C’était une bonne fortune que Simpton n’avait aucune raison de refuser. Il n’appartenait pas à cette race exécrable d’artistes qui vont s’installer dans le monde devant les beautés à la mode avec des regards extatiques ou enflammés voulant dire : — Que j’aurais de plaisir à rendre tous ces charmes pour une bonne somme de guinées ! — mais l’idée d’avoir à faire une jolie statuette bien payée ne lui paraissait une idée triste. — Allons, soit, dit-il à Peter, conduisez-moi à miss Jane. — Et la fatalité, sous la forme de Peter Croogh, mena William Simpton chez celle qui devait brûler sa vie.


II

Il y avait réunion nombreuse dans la loge de miss Jane quand Peter Croogh et William Simpton y pénétrèrent.
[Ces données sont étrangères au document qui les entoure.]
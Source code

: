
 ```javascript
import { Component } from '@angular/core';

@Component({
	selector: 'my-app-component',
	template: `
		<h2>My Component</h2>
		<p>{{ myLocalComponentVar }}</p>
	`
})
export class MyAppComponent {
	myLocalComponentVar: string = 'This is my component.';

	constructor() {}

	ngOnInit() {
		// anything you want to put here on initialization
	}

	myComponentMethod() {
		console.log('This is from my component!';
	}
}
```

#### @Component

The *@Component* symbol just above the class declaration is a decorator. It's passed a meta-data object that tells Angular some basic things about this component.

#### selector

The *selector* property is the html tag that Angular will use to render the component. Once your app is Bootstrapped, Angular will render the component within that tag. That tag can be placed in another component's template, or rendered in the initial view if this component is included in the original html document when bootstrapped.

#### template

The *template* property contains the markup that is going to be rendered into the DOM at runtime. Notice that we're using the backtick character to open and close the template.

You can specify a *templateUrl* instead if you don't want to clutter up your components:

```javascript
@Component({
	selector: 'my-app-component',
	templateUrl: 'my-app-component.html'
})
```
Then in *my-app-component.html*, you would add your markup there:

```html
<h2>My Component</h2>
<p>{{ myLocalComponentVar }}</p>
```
L’illustre actrice venait de jouer pour la seconde fois dans Hamlet le rôle d’Ophélie, et son succès, à cette seconde épreuve, avait encore dépassé celui qu’elle avait obtenu à la première. Des monceaux de bouquets odorans s’élevaient dans tous les coins de sa loge. C’était à peine si l’on pouvait remuer dans cette petite pièce où s’agitait une foule de courtisans empressés rappelant les foules de Versailles ou de Windsor.